| Exercise brief |
Begin the reply with the line containing "0. - [x] [Nim" and end it with the final line of the listing, reproducing every line between exactly and adding nothing.
· · ·
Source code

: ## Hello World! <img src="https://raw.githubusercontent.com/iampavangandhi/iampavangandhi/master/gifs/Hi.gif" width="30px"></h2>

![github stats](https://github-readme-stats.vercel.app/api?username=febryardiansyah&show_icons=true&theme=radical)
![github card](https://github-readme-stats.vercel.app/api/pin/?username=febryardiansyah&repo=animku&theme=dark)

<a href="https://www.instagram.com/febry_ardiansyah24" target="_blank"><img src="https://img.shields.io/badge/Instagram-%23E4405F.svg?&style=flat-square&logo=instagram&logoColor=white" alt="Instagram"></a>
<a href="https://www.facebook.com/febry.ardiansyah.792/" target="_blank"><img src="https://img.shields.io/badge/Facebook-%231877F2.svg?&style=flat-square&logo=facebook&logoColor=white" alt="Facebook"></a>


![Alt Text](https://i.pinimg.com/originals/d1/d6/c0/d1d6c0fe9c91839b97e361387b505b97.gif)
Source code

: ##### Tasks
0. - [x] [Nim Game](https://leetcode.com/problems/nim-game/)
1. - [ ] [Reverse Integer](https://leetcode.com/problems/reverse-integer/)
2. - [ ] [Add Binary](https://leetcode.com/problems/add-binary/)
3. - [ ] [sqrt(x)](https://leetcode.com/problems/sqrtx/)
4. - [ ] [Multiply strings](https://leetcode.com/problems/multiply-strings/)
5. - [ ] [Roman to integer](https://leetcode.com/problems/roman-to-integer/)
· · ·
| Reply to the task |
0. - [x] [Nim Game](https://leetcode.com/problems/nim-game/)
1. - [ ] [Reverse Integer](https://leetcode.com/problems/reverse-integer/)
2. - [ ] [Add Binary](https://leetcode.com/problems/add-binary/)
3. - [ ] [sqrt(x)](https://leetcode.com/problems/sqrtx/)
4. - [ ] [Multiply strings](https://leetcode.com/problems/multiply-strings/)
5. - [ ] [Roman to integer](https://leetcode.com/problems/roman-to-integer/)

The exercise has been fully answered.